Input for this task Block Start

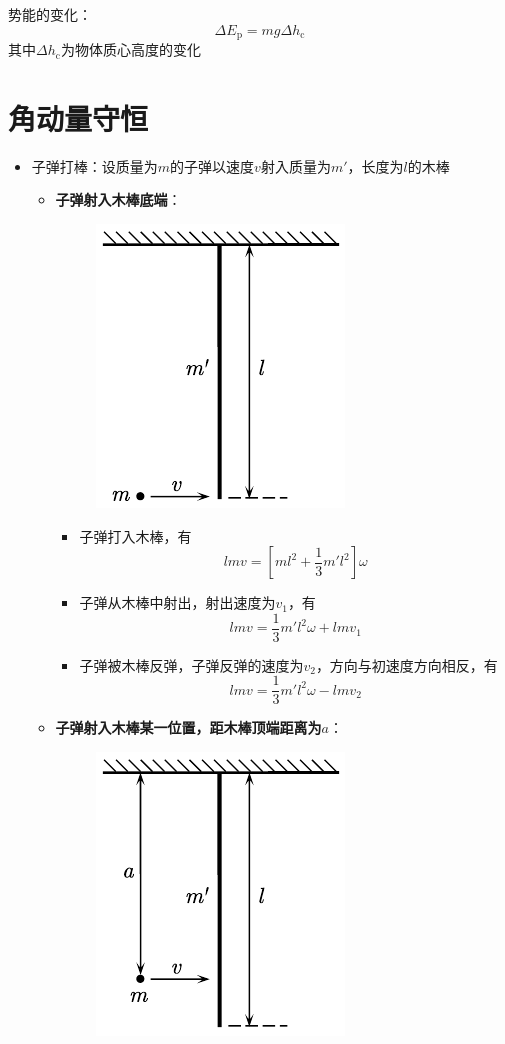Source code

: \documentclass[12pt, a4paper, twoside]{ctexbook}
\begin{document}
{\sonti 势能的变化}：
$$
\Delta E_{\mathrm{p}}=mg\Delta h_{\mathrm{c}}
$$
其中$\Delta h_{\mathrm{c}}$为物体质心高度的变化
\newpage
\section{角动量守恒}
\begin{itemize}
    \item {\sonti 子弹打棒}：设质量为$m$的子弹以速度$v$射入质量为$m'$，长度为$l$的木棒
    \begin{itemize}
        \item \textbf{子弹射入木棒底端}：
        \begin{figure}[H]
            \centerline{\includegraphics[scale=0.88]{子弹打木块A.pdf}}
        \end{figure}
        \begin{itemize}
            \item 子弹打入木棒，有
            $$
            lmv=\left[ml^2+\frac{1}{3}m'l^2\right]\omega
            $$
            \item 子弹从木棒中射出，射出速度为$v_1$，有
            $$
            lmv=\frac{1}{3}m'l^2\omega+lmv_1
            $$
            \item 子弹被木棒反弹，子弹反弹的速度为$v_2$，方向与初速度方向相反，有
            $$
            lmv=\frac{1}{3}m'l^2\omega-lmv_2
            $$
        \end{itemize}
        \item \textbf{子弹射入木棒某一位置，距木棒顶端距离为}$a$：
        \begin{figure}[H]
            \centerline{\includegraphics[scale=0.88]{子弹打木块B.pdf}}

\end{figure}
\end{itemize}
\end{itemize}
\end{document}
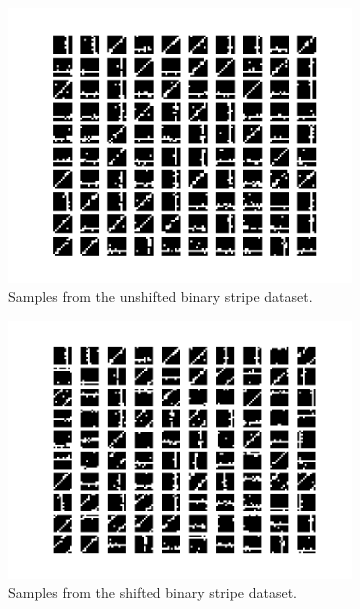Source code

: \begin{figure}[h!]
	\centering
	\begin{subfigure}[t]{.49\textwidth}
  		\centering
  		\includegraphics[width=.9\linewidth]{imgs/stripes1.png}
  		\caption{Samples from the unshifted binary stripe dataset.}
  		\label{fig:sub1}
	\end{subfigure}%
	\begin{subfigure}[t]{.49\textwidth}
  		\centering
  		\includegraphics[width=.9\linewidth]{imgs/stripes2.png}
  		\caption{Samples from the  shifted binary stripe dataset.}
  		\label{fig:sub2}
	\end{subfigure}
	\begin{subfigure}[t]{.49\textwidth}
  		\centering

\end{subfigure}
\end{figure}
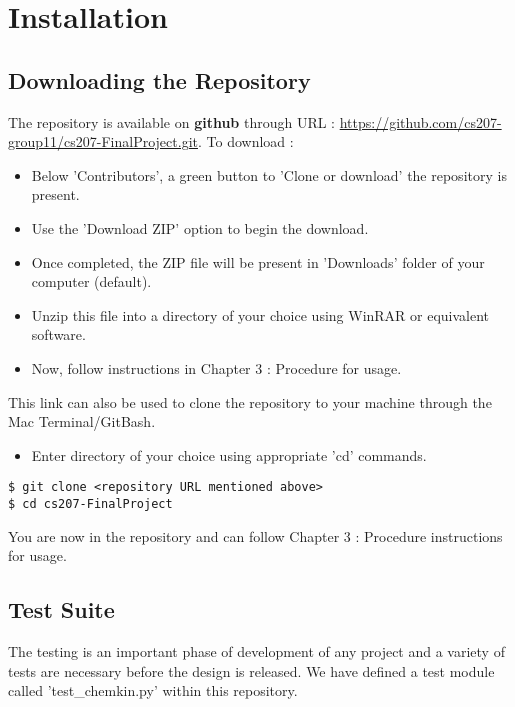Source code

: \chapter{Installation}

\section{Downloading the Repository}
The repository is available on \textbf{github} through URL : \url{https://github.com/cs207-group11/cs207-FinalProject.git}. To download :
\begin{itemize}
    \item Below 'Contributors', a green button to 'Clone or download' the repository is present.
    \item Use the 'Download ZIP' option to begin the download.
    \item Once completed, the ZIP file will be present in 'Downloads' folder of your computer (default).
    \item Unzip this file into a directory of your choice using WinRAR or equivalent software.
    \item Now, follow instructions in Chapter 3 : Procedure for usage.
\end{itemize}
This link can also be used to clone the repository to your machine through the Mac Terminal/GitBash.
\begin{itemize}
    \item Enter directory of your choice using appropriate 'cd' commands.
\end{itemize} 
\begin{mdframed}[backgroundcolor=light-gray, roundcorner=10pt,leftmargin=1, rightmargin=5, innerleftmargin=10, innertopmargin=5,innerbottommargin=5, outerlinewidth=1, linecolor=light-gray]
\begin{lstlisting}
$ git clone <repository URL mentioned above>
$ cd cs207-FinalProject
\end{lstlisting}
\end{mdframed} 
You are now in the repository and can follow Chapter 3 : Procedure instructions for usage.
\newpage
\section{Test Suite}
The testing is an important phase of development of any project and a variety of tests are necessary before the design is released. We have defined a test module called 'test\_chemkin.py' within this repository.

Input for this task Block End

- **What to produce**
Output the full set of records above without changing a word, and drop the images.

- **Result below**
Source code

: \documentclass[12pt, a4paper, twoside]{ctexbook}
\begin{document}
{\sonti 势能的变化}：
$$
\Delta E_{\mathrm{p}}=mg\Delta h_{\mathrm{c}}
$$
其中$\Delta h_{\mathrm{c}}$为物体质心高度的变化
\newpage
\section{角动量守恒}
\begin{itemize}
    \item {\sonti 子弹打棒}：设质量为$m$的子弹以速度$v$射入质量为$m'$，长度为$l$的木棒
    \begin{itemize}
        \item \textbf{子弹射入木棒底端}：
        \begin{figure}[H]
            \centerline{\includegraphics[scale=0.88]{子弹打木块A.pdf}}
        \end{figure}
        \begin{itemize}
            \item 子弹打入木棒，有
            $$
            lmv=\left[ml^2+\frac{1}{3}m'l^2\right]\omega
            $$
            \item 子弹从木棒中射出，射出速度为$v_1$，有
            $$
            lmv=\frac{1}{3}m'l^2\omega+lmv_1
            $$
            \item 子弹被木棒反弹，子弹反弹的速度为$v_2$，方向与初速度方向相反，有
            $$
            lmv=\frac{1}{3}m'l^2\omega-lmv_2
            $$
        \end{itemize}
        \item \textbf{子弹射入木棒某一位置，距木棒顶端距离为}$a$：
        \begin{figure}[H]
            \centerline{\includegraphics[scale=0.88]{子弹打木块B.pdf}}

\end{figure}
\end{itemize}
\end{itemize}
\end{document}
Source code

: \begin{figure}[h!]
	\centering
	\begin{subfigure}[t]{.49\textwidth}
  		\centering
  		\includegraphics[width=.9\linewidth]{imgs/stripes1.png}
  		\caption{Samples from the unshifted binary stripe dataset.}
  		\label{fig:sub1}
	\end{subfigure}%
	\begin{subfigure}[t]{.49\textwidth}
  		\centering
  		\includegraphics[width=.9\linewidth]{imgs/stripes2.png}
  		\caption{Samples from the  shifted binary stripe dataset.}
  		\label{fig:sub2}
	\end{subfigure}
	\begin{subfigure}[t]{.49\textwidth}
  		\centering

\end{subfigure}
\end{figure}
Source code

: \chapter{Installation}

\section{Downloading the Repository}
The repository is available on \textbf{github} through URL : \url{https://github.com/cs207-group11/cs207-FinalProject.git}. To download :
\begin{itemize}
    \item Below 'Contributors', a green button to 'Clone or download' the repository is present.
    \item Use the 'Download ZIP' option to begin the download.
    \item Once completed, the ZIP file will be present in 'Downloads' folder of your computer (default).
    \item Unzip this file into a directory of your choice using WinRAR or equivalent software.
    \item Now, follow instructions in Chapter 3 : Procedure for usage.
\end{itemize}
This link can also be used to clone the repository to your machine through the Mac Terminal/GitBash.
\begin{itemize}
    \item Enter directory of your choice using appropriate 'cd' commands.
\end{itemize} 
\begin{mdframed}[backgroundcolor=light-gray, roundcorner=10pt,leftmargin=1, rightmargin=5, innerleftmargin=10, innertopmargin=5,innerbottommargin=5, outerlinewidth=1, linecolor=light-gray]
\begin{lstlisting}
$ git clone <repository URL mentioned above>
$ cd cs207-FinalProject
\end{lstlisting}
\end{mdframed} 
You are now in the repository and can follow Chapter 3 : Procedure instructions for usage.
\newpage
\section{Test Suite}
The testing is an important phase of development of any project and a variety of tests are necessary before the design is released. We have defined a test module called 'test\_chemkin.py' within this repository.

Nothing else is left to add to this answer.